The AM14 B cell receptor, derived from an autoimmune Fas-deficient mouse, is a rheumatoid factor specific for IgG2a. B cells expressing the AM14 receptor have been effectively activated by immune complexes (ICs) consisting of IgG2a associated with endogenous TLR ligands that essentially serve as autoadjuvants. One source of endogenous ligand is DNAse-sensitive material, presumably chromatin, released from dead/dying mammalian cells. The chromatin response was blocked by endosome acidification inhibitors, eliminated in MyD88-deficient cells and markedly reduced, in TLR9-deficient cells; residual activity appeared to depend on a TLR(s) other than TLR9. Sources of TLR9-reactive mammalian DNA have been explored. AM14 B cells also responded to ICs consisting of IgG2a bound to RNA-associated autoantigens. These responses were eliminated in MyD88-deficient cells but unaffected by TLR9 deficiency.
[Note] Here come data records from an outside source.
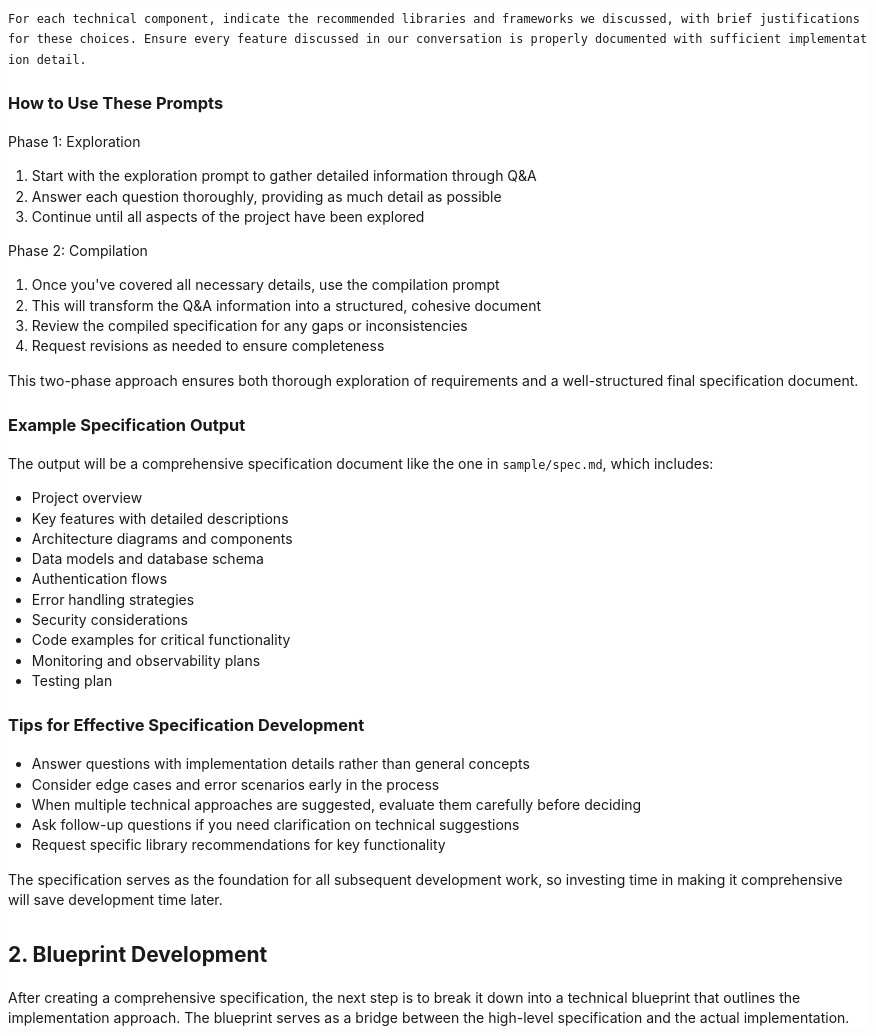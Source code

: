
 ```
For each technical component, indicate the recommended libraries and frameworks we discussed, with brief justifications for these choices. Ensure every feature discussed in our conversation is properly documented with sufficient implementation detail.
```

### How to Use These Prompts

Phase 1: Exploration
1. Start with the exploration prompt to gather detailed information through Q&A
2. Answer each question thoroughly, providing as much detail as possible
3. Continue until all aspects of the project have been explored

Phase 2: Compilation
1. Once you've covered all necessary details, use the compilation prompt
2. This will transform the Q&A information into a structured, cohesive document
3. Review the compiled specification for any gaps or inconsistencies
4. Request revisions as needed to ensure completeness

This two-phase approach ensures both thorough exploration of requirements and a well-structured final specification document.

### Example Specification Output

The output will be a comprehensive specification document like the one in `sample/spec.md`, which includes:

- Project overview
- Key features with detailed descriptions
- Architecture diagrams and components
- Data models and database schema
- Authentication flows
- Error handling strategies
- Security considerations
- Code examples for critical functionality
- Monitoring and observability plans
- Testing plan

### Tips for Effective Specification Development

- Answer questions with implementation details rather than general concepts
- Consider edge cases and error scenarios early in the process
- When multiple technical approaches are suggested, evaluate them carefully before deciding
- Ask follow-up questions if you need clarification on technical suggestions
- Request specific library recommendations for key functionality

The specification serves as the foundation for all subsequent development work, so investing time in making it comprehensive will save development time later.

## 2. Blueprint Development

After creating a comprehensive specification, the next step is to break it down into a technical blueprint that outlines the implementation approach. The blueprint serves as a bridge between the high-level specification and the actual implementation.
Thus, activation depends on BCR-directed delivery of the ICs to vesicular compartments that contain an appropriate TLR. Intriguingly, such BCR/TLR co-engagement leads to the expression of gene products not elicited by independent activation of the BCR (anti-IgM F(ab′)2) or TLR9 (CpG s-ODN) alone. The effects of nucleic acid-associated ICs on both B cells and antigen presenting cells indicate that the TLR9 subfamily may be a key target for therapeutic intervention in patients with systemic autoimmune diseases.